It will be better tomorrow. Almost a mantra in my family. My mother would tell me...after an academic defeat, a bruised ego, a cheerleader cut, a broken heart. And it is true. Even in the darkest of nights, the sun rises again. In fact, the darker the night, the brighter the light. And I would know--we have had some damn dark nights...or what I thought were dark nights until the black hole that has been Lilah's absence.

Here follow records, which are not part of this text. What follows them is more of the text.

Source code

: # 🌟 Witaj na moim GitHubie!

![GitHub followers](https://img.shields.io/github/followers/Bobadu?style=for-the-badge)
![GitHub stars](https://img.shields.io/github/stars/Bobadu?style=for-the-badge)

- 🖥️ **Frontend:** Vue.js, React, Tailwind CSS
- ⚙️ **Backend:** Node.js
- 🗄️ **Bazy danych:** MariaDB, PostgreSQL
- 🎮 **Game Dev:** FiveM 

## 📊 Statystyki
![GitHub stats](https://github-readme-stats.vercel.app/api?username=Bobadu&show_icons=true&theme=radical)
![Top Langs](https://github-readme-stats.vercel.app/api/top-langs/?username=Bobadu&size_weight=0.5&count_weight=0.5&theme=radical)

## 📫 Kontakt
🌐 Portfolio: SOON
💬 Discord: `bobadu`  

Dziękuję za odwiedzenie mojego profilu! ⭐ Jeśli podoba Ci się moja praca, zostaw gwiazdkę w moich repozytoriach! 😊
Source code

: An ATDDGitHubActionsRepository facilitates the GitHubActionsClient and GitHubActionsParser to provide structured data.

It is darker than I imagined and I like it, as weird as that sounds. It seems right. I want to sit in the devastation. It feels good to me to grieve. I want to wail and moan and wallow. I want to keep my head down. When she died and our circle came to be with us when the funeral home came, to take her body away, I could not lift my eyes to meet theirs. I did not want to see their sorrow, their love, their encouragement that I could endure. I did not want to endure--surely there is no life without 1/4 of my heart.
Grief is profoundly selfish. It seems like it's all about me...all about Lilah...all about our loss. It feels like the extreme sadness will never be different than today. But by his grace, he reminds me...tomorrow is coming.
This night over 2000 yrs ago, I imagine the disciples did not want to endure either. They were sure their king was dead. Certain they had been wrong to follow a man that found himself hanged on a cross. I bet they could not imagine how God could right the wrong--but they did not get it and barely do I. And still the Lord says...
Lift your eyes to Me--It is not over yet.